>>>

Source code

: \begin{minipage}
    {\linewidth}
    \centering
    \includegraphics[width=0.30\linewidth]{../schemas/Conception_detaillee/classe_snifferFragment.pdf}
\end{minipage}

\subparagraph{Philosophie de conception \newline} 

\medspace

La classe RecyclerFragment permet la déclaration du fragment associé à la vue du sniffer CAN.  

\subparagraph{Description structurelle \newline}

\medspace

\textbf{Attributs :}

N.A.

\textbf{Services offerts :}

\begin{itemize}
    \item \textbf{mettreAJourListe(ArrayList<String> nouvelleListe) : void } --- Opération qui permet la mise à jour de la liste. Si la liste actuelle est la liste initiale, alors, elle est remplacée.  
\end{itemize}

<<<

**Task to carry out**
This calls for an exact transcription of every entry above.

**Your response**
Source code

: \begin{minipage}
    {\linewidth}
    \centering
    \includegraphics[width=0.30\linewidth]{../schemas/Conception_detaillee/classe_snifferFragment.pdf}
\end{minipage}

\subparagraph{Philosophie de conception \newline} 

\medspace

La classe RecyclerFragment permet la déclaration du fragment associé à la vue du sniffer CAN.  

\subparagraph{Description structurelle \newline}

\medspace

\textbf{Attributs :}

N.A.

\textbf{Services offerts :}

\begin{itemize}
    \item \textbf{mettreAJourListe(ArrayList<String> nouvelleListe) : void } --- Opération qui permet la mise à jour de la liste. Si la liste actuelle est la liste initiale, alors, elle est remplacée.  
\end{itemize}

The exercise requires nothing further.